TASK TO CARRY OUT: Using the records below, write out again exactly the lines that begin at the line containing "(m+ (sr-extend* sr" and end at the line containing "приводимых форм (редексов): аппликаций, первым", and no other lines.

BEGIN

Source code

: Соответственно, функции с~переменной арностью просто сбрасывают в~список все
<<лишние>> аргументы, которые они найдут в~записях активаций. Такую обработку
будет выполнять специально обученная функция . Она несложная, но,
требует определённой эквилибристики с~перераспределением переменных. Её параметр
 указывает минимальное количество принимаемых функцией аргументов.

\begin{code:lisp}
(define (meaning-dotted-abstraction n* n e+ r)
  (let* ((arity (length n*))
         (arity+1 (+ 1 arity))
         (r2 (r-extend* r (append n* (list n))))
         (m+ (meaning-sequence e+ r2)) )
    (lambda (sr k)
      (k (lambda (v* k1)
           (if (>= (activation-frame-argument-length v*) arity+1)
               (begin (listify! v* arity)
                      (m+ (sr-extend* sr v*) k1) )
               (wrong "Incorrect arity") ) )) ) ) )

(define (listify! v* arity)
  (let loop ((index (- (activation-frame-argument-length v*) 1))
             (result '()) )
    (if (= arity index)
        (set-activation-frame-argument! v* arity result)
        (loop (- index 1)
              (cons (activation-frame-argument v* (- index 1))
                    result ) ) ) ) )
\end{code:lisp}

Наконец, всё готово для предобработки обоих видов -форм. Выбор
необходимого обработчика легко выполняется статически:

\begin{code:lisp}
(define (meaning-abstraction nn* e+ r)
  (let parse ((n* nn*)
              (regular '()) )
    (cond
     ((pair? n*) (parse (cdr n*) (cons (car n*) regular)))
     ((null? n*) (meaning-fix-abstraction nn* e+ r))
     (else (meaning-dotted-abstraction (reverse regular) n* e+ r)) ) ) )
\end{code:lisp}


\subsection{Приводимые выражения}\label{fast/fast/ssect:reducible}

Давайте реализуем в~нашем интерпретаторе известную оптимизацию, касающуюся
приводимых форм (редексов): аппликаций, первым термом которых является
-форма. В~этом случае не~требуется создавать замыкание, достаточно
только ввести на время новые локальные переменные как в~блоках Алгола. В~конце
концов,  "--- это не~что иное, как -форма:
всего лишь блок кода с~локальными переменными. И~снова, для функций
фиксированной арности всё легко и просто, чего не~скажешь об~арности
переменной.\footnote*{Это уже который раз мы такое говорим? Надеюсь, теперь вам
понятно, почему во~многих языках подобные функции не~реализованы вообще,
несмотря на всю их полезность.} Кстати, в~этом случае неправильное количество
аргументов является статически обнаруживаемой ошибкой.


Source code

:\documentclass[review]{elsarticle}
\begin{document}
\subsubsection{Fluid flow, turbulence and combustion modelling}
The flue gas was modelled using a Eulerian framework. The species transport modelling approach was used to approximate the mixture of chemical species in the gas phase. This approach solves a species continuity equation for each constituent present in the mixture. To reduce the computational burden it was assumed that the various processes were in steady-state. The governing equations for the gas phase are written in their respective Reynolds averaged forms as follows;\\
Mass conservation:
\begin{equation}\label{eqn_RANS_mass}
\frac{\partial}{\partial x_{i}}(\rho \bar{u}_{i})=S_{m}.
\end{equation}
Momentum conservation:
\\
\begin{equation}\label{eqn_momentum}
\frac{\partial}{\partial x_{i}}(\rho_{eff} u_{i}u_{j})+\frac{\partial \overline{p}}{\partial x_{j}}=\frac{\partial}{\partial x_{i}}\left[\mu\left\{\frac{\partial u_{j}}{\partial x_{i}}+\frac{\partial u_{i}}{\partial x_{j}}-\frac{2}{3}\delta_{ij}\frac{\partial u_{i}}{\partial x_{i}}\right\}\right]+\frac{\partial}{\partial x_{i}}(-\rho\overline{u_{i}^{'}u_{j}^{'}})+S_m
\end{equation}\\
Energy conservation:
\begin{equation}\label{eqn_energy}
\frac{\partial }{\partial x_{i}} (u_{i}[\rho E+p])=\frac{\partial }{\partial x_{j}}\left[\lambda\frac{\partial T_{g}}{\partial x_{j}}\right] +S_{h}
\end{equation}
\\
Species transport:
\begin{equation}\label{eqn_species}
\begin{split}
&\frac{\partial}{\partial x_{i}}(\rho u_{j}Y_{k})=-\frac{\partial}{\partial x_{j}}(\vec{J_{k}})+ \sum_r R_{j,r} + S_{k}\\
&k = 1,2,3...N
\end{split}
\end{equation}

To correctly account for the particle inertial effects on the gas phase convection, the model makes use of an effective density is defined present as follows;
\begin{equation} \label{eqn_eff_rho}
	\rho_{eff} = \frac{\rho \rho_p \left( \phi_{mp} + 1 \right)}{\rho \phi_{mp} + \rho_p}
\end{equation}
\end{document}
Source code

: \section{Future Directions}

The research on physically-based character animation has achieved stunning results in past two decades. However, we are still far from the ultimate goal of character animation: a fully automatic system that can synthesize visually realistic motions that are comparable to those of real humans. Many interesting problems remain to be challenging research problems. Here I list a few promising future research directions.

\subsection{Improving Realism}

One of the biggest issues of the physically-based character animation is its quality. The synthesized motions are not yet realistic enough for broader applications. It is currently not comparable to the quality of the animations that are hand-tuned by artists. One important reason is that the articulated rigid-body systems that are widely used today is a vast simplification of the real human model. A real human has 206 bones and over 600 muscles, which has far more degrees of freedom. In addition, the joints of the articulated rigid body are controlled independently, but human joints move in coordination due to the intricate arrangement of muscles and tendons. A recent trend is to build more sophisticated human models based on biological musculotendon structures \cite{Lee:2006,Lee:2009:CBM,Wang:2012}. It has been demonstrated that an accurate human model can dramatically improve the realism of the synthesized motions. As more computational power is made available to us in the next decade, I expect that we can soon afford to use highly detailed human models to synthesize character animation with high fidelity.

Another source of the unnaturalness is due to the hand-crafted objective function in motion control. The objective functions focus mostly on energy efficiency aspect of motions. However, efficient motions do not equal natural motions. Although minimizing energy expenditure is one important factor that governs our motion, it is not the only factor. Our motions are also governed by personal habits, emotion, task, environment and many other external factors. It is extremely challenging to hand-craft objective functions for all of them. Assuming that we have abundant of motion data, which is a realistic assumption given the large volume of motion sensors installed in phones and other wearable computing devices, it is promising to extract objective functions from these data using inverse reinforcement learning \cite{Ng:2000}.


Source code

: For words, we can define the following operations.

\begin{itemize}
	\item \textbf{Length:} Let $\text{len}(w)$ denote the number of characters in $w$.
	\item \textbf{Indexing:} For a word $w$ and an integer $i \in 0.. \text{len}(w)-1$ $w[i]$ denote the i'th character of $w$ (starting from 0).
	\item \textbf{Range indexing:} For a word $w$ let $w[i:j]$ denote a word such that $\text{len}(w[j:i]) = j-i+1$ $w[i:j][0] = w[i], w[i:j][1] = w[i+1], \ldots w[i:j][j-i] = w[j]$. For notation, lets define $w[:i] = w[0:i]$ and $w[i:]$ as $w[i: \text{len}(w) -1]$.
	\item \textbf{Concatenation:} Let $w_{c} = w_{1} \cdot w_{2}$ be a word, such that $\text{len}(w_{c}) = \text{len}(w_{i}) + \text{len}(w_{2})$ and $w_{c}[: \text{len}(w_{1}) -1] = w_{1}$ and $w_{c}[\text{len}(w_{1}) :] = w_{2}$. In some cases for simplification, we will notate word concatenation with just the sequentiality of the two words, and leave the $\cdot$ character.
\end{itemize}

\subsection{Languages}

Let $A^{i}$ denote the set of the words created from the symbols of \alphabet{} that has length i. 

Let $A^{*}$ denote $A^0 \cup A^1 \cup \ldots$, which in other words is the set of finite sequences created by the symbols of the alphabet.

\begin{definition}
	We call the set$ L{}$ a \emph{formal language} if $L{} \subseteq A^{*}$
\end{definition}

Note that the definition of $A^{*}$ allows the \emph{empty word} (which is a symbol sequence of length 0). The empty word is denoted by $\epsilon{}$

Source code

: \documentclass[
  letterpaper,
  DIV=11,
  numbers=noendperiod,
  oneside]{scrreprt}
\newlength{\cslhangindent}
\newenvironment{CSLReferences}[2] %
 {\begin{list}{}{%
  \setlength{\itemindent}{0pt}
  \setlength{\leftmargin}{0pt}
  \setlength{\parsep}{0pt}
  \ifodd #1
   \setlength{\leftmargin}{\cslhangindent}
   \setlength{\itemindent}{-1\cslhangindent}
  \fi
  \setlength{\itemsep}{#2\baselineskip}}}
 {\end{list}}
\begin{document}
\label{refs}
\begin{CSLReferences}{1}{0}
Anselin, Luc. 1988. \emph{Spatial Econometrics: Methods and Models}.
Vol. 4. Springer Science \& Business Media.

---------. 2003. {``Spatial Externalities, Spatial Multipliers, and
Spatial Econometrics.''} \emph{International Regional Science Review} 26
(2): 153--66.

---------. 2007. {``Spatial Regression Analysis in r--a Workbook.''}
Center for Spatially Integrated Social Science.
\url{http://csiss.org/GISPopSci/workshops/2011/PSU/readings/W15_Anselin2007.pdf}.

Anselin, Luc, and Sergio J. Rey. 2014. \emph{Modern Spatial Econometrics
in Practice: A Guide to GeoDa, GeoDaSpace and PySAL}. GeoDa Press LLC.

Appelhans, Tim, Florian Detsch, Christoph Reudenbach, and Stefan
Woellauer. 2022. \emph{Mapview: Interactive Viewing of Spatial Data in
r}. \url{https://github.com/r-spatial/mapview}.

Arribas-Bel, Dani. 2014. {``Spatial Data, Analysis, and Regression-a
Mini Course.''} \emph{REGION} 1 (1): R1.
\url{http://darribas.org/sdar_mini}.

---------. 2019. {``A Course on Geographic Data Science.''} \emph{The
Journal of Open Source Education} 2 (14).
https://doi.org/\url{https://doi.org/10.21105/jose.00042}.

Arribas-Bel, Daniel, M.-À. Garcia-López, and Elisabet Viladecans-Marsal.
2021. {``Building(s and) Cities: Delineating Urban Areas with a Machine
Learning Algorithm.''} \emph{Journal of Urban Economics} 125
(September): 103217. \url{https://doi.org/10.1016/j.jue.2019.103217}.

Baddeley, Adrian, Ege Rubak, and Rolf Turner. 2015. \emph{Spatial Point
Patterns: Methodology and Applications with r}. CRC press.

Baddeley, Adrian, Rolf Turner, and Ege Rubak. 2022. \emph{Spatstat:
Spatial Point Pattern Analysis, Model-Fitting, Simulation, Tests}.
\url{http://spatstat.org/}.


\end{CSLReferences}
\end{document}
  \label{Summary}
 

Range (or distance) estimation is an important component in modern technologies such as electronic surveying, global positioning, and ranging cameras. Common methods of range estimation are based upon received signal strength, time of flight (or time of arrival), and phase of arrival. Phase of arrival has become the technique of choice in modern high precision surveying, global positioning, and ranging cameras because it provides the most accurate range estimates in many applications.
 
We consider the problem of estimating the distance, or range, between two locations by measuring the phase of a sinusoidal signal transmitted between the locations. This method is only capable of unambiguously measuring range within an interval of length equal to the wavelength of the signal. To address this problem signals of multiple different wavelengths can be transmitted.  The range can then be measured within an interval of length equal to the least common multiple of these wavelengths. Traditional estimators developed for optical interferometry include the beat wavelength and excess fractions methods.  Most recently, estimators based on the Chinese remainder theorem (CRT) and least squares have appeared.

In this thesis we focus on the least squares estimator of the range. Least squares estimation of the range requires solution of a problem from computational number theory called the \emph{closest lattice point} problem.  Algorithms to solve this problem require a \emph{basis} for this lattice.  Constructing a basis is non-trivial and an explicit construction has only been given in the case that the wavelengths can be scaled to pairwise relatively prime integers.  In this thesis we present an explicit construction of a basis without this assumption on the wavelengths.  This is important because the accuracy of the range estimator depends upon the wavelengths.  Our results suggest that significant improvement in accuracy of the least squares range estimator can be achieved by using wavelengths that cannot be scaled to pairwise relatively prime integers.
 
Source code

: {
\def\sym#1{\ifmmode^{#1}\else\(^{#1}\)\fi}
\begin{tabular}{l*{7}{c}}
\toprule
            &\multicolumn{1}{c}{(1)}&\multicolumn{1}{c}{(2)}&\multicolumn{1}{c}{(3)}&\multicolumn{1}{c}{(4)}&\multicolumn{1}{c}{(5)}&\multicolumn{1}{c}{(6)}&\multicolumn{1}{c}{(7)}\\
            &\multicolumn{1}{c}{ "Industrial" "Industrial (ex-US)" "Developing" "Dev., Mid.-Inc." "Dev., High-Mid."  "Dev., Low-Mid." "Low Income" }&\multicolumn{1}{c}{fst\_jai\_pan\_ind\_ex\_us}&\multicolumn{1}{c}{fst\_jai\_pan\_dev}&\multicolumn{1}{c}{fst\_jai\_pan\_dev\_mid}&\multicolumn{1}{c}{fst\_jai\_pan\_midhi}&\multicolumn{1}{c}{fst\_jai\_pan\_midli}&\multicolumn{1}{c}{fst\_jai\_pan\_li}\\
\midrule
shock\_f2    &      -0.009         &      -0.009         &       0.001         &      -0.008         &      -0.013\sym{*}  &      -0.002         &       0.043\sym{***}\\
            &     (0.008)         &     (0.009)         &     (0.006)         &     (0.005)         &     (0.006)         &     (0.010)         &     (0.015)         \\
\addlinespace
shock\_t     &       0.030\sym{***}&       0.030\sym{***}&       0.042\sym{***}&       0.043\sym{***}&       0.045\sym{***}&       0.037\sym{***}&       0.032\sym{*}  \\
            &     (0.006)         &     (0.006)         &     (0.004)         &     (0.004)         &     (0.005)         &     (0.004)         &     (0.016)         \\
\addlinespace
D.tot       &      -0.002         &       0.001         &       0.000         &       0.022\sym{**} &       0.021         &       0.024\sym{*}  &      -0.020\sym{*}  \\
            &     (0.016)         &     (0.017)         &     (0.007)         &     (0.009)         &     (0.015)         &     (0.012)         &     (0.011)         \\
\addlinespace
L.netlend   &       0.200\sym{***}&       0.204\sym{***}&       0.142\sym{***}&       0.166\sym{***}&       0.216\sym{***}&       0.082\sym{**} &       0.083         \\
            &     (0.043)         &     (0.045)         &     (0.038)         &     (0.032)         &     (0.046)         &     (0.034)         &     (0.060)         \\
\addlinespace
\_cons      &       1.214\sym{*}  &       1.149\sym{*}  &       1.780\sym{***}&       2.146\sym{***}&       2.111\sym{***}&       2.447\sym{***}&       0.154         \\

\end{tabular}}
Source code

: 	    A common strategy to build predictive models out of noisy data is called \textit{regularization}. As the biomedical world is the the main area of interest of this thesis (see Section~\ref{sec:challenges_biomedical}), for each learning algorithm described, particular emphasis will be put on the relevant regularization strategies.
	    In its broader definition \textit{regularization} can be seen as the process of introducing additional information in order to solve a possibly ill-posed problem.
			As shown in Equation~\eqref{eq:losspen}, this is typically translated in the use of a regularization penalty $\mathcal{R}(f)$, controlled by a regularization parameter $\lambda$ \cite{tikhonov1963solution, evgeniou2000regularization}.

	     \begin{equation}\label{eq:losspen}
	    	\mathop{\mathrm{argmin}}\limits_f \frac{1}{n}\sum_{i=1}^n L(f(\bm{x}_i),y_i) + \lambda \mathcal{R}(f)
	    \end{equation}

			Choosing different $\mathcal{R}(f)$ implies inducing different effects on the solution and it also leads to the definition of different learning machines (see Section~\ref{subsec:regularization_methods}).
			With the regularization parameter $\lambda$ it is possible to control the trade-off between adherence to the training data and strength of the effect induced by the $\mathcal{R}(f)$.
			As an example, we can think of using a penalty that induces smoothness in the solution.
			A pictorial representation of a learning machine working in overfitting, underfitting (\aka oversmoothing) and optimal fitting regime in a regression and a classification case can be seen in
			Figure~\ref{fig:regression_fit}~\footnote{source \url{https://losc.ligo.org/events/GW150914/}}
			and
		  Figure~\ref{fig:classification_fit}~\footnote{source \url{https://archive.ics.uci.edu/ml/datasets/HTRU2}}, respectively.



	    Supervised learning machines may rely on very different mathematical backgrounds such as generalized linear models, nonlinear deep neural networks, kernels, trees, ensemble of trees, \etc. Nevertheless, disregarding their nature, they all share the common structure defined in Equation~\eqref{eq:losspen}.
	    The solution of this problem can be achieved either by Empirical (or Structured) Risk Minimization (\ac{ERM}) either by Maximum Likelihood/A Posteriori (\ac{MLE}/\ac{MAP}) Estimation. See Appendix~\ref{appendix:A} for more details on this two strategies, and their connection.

END

TASK OUTPUT:
                      (m+ (sr-extend* sr v*) k1) )
               (wrong "Incorrect arity") ) )) ) ) )

(define (listify! v* arity)
  (let loop ((index (- (activation-frame-argument-length v*) 1))
             (result '()) )
    (if (= arity index)
        (set-activation-frame-argument! v* arity result)
        (loop (- index 1)
              (cons (activation-frame-argument v* (- index 1))
                    result ) ) ) ) )
\end{code:lisp}

Наконец, всё готово для предобработки обоих видов -форм. Выбор
необходимого обработчика легко выполняется статически:

\begin{code:lisp}
(define (meaning-abstraction nn* e+ r)
  (let parse ((n* nn*)
              (regular '()) )
    (cond
     ((pair? n*) (parse (cdr n*) (cons (car n*) regular)))
     ((null? n*) (meaning-fix-abstraction nn* e+ r))
     (else (meaning-dotted-abstraction (reverse regular) n* e+ r)) ) ) )
\end{code:lisp}


\subsection{Приводимые выражения}\label{fast/fast/ssect:reducible}

Давайте реализуем в~нашем интерпретаторе известную оптимизацию, касающуюся
приводимых форм (редексов): аппликаций, первым термом которых является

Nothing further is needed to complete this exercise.